* TASK DATA
BEGIN

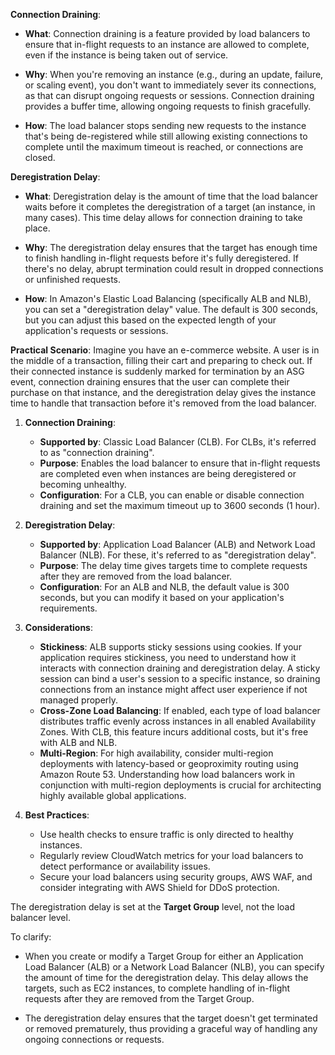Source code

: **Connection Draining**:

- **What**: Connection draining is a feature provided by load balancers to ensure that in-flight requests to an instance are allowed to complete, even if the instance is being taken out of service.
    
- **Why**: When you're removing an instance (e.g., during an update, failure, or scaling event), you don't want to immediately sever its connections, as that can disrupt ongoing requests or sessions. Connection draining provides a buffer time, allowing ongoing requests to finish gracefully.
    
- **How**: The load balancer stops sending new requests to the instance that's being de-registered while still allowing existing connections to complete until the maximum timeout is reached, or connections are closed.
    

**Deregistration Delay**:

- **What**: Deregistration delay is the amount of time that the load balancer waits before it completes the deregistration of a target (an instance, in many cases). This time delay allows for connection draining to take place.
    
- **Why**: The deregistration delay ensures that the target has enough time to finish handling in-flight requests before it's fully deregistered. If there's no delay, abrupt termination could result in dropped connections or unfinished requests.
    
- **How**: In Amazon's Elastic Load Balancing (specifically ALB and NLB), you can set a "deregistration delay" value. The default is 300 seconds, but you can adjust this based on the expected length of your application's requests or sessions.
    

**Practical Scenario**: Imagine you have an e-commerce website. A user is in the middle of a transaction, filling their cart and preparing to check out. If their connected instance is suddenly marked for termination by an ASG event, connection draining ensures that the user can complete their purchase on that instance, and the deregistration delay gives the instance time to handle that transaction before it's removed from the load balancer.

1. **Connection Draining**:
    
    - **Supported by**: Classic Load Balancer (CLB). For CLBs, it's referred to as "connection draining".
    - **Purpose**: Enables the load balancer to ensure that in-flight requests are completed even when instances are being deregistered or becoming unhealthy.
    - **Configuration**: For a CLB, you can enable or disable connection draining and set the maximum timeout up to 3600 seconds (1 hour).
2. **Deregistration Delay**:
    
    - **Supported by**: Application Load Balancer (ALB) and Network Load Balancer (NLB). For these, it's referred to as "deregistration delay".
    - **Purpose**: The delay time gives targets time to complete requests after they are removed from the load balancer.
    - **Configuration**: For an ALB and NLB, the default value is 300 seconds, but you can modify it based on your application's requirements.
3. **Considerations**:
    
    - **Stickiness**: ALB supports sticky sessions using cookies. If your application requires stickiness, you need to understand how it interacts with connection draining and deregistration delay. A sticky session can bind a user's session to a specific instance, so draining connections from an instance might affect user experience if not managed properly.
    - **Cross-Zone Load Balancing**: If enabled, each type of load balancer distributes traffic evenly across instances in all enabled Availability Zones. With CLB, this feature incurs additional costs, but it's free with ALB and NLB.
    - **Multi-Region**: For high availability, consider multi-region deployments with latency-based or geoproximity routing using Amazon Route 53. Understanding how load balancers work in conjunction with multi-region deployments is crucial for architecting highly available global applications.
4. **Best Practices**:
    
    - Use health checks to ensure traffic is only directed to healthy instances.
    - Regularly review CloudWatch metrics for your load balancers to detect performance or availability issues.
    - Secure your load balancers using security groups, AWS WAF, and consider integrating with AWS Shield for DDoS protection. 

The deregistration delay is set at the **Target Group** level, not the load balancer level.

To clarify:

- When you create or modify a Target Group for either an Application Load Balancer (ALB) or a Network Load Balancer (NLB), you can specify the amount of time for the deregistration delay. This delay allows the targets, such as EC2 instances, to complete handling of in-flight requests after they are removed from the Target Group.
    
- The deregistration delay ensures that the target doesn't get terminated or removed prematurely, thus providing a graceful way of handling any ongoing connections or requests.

END
BEGIN

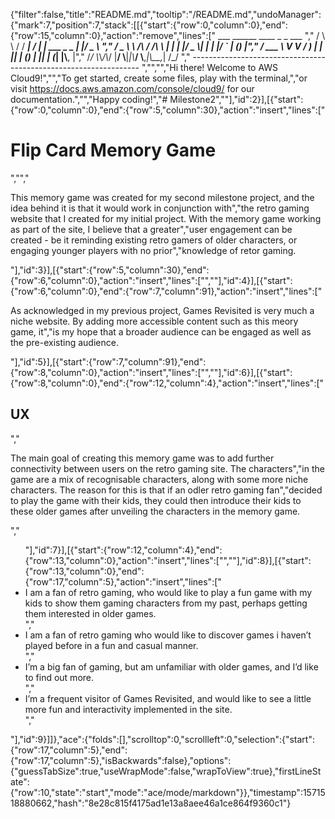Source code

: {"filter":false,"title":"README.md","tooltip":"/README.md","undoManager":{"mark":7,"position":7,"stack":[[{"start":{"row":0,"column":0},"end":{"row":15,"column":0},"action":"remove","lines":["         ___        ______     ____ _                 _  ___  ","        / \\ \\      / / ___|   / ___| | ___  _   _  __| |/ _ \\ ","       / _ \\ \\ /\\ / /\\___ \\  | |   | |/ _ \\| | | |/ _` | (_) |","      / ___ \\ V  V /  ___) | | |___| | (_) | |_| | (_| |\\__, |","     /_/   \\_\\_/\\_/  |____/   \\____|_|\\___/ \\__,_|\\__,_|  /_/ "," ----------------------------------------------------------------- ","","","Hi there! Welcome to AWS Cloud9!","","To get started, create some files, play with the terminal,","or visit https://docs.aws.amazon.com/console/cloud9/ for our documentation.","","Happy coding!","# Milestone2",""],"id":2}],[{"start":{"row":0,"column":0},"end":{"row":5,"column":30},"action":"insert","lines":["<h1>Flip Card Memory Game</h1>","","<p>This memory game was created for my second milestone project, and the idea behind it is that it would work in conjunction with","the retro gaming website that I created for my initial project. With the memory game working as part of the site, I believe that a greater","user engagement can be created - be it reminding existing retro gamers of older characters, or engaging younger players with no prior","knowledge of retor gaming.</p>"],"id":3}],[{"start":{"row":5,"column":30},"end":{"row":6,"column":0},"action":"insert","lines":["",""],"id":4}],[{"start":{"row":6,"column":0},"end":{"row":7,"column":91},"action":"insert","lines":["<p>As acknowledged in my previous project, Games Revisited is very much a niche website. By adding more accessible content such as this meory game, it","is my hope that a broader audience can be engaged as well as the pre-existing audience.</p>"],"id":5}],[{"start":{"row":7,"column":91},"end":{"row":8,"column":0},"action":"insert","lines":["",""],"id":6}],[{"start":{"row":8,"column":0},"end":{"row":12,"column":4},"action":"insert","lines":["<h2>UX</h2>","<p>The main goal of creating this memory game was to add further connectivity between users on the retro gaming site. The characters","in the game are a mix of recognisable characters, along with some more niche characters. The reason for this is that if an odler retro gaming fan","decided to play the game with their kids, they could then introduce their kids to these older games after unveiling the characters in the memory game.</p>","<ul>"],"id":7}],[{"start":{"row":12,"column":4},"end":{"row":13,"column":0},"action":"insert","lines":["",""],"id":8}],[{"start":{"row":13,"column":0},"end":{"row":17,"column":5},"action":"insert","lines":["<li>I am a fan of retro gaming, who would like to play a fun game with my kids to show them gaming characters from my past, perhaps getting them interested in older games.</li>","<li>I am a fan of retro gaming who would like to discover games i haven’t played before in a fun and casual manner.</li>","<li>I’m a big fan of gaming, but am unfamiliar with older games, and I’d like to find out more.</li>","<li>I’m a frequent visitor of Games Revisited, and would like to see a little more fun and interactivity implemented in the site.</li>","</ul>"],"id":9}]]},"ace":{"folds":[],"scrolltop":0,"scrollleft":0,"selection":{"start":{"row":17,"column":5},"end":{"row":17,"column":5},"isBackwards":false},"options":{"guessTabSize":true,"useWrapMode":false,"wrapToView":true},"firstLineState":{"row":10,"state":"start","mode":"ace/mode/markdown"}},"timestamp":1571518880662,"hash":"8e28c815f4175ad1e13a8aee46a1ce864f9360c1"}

END
BEGIN

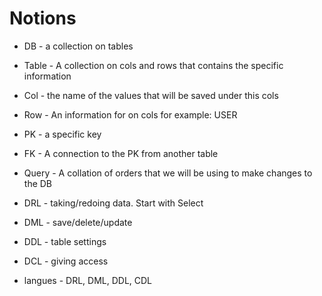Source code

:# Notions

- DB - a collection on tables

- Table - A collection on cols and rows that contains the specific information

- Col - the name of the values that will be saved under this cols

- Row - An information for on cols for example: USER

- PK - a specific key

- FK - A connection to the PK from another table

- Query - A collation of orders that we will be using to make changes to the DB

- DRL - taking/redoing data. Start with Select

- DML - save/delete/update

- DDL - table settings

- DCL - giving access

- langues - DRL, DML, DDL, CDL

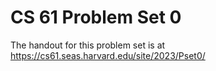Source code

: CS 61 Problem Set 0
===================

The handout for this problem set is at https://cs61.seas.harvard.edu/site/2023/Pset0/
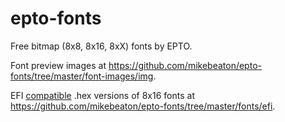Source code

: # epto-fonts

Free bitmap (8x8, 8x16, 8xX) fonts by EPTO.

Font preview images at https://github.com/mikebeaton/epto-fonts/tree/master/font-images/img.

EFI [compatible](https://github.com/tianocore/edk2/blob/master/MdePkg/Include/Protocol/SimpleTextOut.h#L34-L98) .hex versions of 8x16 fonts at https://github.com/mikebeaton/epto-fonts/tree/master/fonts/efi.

END

* EXERCISE REQUIREMENTS
Check every line of the material for the string "cols" and give the number of lines that have it, without anything else.

* EXERCISE SOLUTION
3